> Task statement
Please repeat the records below exactly, from the first line through the line containing "## 📱 Responsive Design", and nothing more.

++++ Information given

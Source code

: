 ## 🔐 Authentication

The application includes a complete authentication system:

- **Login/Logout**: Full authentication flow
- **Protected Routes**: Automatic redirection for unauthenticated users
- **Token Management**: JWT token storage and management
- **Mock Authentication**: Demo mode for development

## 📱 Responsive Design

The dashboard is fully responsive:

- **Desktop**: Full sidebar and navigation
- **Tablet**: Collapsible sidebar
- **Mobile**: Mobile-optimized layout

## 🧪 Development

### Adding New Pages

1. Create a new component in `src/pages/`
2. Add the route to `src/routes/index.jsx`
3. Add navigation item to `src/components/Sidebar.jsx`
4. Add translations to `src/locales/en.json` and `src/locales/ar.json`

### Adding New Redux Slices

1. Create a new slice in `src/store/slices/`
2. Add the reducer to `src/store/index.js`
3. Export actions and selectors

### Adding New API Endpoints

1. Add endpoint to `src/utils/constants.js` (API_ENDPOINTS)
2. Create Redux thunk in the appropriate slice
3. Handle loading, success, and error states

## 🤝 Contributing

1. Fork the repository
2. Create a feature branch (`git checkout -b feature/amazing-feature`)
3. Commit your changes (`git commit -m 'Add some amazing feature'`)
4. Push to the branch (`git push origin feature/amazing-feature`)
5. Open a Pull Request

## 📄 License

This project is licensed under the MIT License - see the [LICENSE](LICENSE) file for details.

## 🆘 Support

++++++++

> Task solution
Source code

: ## 🔐 Authentication

The application includes a complete authentication system:

- **Login/Logout**: Full authentication flow
- **Protected Routes**: Automatic redirection for unauthenticated users
- **Token Management**: JWT token storage and management
- **Mock Authentication**: Demo mode for development

## 📱 Responsive Design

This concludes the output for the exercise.